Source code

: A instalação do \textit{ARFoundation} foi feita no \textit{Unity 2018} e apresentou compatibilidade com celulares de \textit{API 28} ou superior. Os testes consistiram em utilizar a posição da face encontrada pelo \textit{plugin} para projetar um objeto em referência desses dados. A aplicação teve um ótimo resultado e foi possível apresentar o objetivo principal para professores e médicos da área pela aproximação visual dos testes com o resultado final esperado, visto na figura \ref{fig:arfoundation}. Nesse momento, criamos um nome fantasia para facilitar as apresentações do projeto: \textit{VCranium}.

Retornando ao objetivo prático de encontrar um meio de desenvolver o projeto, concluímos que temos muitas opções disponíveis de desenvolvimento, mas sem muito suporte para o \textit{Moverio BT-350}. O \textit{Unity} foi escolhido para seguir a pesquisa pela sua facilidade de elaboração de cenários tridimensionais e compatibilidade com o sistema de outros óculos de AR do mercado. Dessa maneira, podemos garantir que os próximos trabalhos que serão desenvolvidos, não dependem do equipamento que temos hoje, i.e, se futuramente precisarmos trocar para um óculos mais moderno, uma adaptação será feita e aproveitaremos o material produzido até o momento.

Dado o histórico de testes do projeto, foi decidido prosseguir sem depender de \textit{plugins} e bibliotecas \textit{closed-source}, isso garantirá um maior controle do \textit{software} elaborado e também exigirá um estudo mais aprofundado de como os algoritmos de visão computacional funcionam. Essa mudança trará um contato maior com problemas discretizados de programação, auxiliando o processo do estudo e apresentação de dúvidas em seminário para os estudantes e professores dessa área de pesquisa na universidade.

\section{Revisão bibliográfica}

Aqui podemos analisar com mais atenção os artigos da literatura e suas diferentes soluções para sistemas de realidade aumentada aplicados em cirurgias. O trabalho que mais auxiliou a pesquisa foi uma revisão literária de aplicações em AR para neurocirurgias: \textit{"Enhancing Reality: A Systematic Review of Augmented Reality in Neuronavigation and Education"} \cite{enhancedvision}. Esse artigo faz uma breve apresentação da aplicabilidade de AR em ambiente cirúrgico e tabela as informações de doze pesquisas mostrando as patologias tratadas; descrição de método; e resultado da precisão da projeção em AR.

> _INSTRUCTIONS TO FOLLOW_
Repeat the material exactly. Every line should match.

> _REPLY TO THE TASK_
Source code

: A instalação do \textit{ARFoundation} foi feita no \textit{Unity 2018} e apresentou compatibilidade com celulares de \textit{API 28} ou superior. Os testes consistiram em utilizar a posição da face encontrada pelo \textit{plugin} para projetar um objeto em referência desses dados. A aplicação teve um ótimo resultado e foi possível apresentar o objetivo principal para professores e médicos da área pela aproximação visual dos testes com o resultado final esperado, visto na figura \ref{fig:arfoundation}. Nesse momento, criamos um nome fantasia para facilitar as apresentações do projeto: \textit{VCranium}.

Retornando ao objetivo prático de encontrar um meio de desenvolver o projeto, concluímos que temos muitas opções disponíveis de desenvolvimento, mas sem muito suporte para o \textit{Moverio BT-350}. O \textit{Unity} foi escolhido para seguir a pesquisa pela sua facilidade de elaboração de cenários tridimensionais e compatibilidade com o sistema de outros óculos de AR do mercado. Dessa maneira, podemos garantir que os próximos trabalhos que serão desenvolvidos, não dependem do equipamento que temos hoje, i.e, se futuramente precisarmos trocar para um óculos mais moderno, uma adaptação será feita e aproveitaremos o material produzido até o momento.

Dado o histórico de testes do projeto, foi decidido prosseguir sem depender de \textit{plugins} e bibliotecas \textit{closed-source}, isso garantirá um maior controle do \textit{software} elaborado e também exigirá um estudo mais aprofundado de como os algoritmos de visão computacional funcionam. Essa mudança trará um contato maior com problemas discretizados de programação, auxiliando o processo do estudo e apresentação de dúvidas em seminário para os estudantes e professores dessa área de pesquisa na universidade.

\section{Revisão bibliográfica}

Aqui podemos analisar com mais atenção os artigos da literatura e suas diferentes soluções para sistemas de realidade aumentada aplicados em cirurgias. O trabalho que mais auxiliou a pesquisa foi uma revisão literária de aplicações em AR para neurocirurgias: \textit{"Enhancing Reality: A Systematic Review of Augmented Reality in Neuronavigation and Education"} \cite{enhancedvision}. Esse artigo faz uma breve apresentação da aplicabilidade de AR em ambiente cirúrgico e tabela as informações de doze pesquisas mostrando as patologias tratadas; descrição de método; e resultado da precisão da projeção em AR.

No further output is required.